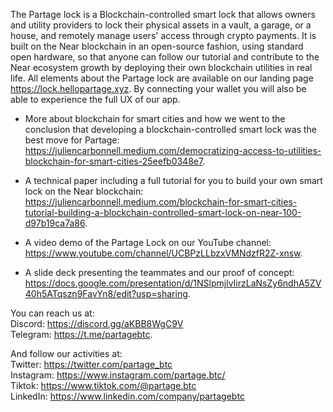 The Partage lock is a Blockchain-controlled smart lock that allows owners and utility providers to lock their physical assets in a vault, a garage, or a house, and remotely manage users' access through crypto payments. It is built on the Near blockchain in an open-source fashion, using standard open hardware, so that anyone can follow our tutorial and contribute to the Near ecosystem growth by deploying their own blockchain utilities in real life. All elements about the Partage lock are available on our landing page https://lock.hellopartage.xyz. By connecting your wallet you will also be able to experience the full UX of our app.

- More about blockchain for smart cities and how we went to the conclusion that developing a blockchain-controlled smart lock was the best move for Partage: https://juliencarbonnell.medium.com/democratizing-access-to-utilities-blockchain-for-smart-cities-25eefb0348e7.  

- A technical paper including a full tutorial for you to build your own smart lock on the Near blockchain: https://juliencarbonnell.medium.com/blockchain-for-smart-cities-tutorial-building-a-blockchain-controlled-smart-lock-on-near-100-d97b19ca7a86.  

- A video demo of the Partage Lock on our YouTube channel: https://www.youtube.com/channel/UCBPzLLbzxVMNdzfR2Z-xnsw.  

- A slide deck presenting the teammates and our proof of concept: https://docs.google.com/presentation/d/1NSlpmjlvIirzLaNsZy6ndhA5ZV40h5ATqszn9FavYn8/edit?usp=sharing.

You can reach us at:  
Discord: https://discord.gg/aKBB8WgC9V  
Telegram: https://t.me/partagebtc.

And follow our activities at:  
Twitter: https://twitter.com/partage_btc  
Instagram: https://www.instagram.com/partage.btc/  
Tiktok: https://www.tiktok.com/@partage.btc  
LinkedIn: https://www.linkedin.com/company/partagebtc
* * *
What you have to do:
Copy out every line of the material above exactly, skipping the pictures.

Exercise output:
 The Partage lock is a Blockchain-controlled smart lock that allows owners and utility providers to lock their physical assets in a vault, a garage, or a house, and remotely manage users' access through crypto payments. It is built on the Near blockchain in an open-source fashion, using standard open hardware, so that anyone can follow our tutorial and contribute to the Near ecosystem growth by deploying their own blockchain utilities in real life. All elements about the Partage lock are available on our landing page https://lock.hellopartage.xyz. By connecting your wallet you will also be able to experience the full UX of our app.

- More about blockchain for smart cities and how we went to the conclusion that developing a blockchain-controlled smart lock was the best move for Partage: https://juliencarbonnell.medium.com/democratizing-access-to-utilities-blockchain-for-smart-cities-25eefb0348e7.  

- A technical paper including a full tutorial for you to build your own smart lock on the Near blockchain: https://juliencarbonnell.medium.com/blockchain-for-smart-cities-tutorial-building-a-blockchain-controlled-smart-lock-on-near-100-d97b19ca7a86.  

- A video demo of the Partage Lock on our YouTube channel: https://www.youtube.com/channel/UCBPzLLbzxVMNdzfR2Z-xnsw.  

- A slide deck presenting the teammates and our proof of concept: https://docs.google.com/presentation/d/1NSlpmjlvIirzLaNsZy6ndhA5ZV40h5ATqszn9FavYn8/edit?usp=sharing.

You can reach us at:  
Discord: https://discord.gg/aKBB8WgC9V  
Telegram: https://t.me/partagebtc.

And follow our activities at:  
Twitter: https://twitter.com/partage_btc  
Instagram: https://www.instagram.com/partage.btc/  
Tiktok: https://www.tiktok.com/@partage.btc  
LinkedIn: https://www.linkedin.com/company/partagebtc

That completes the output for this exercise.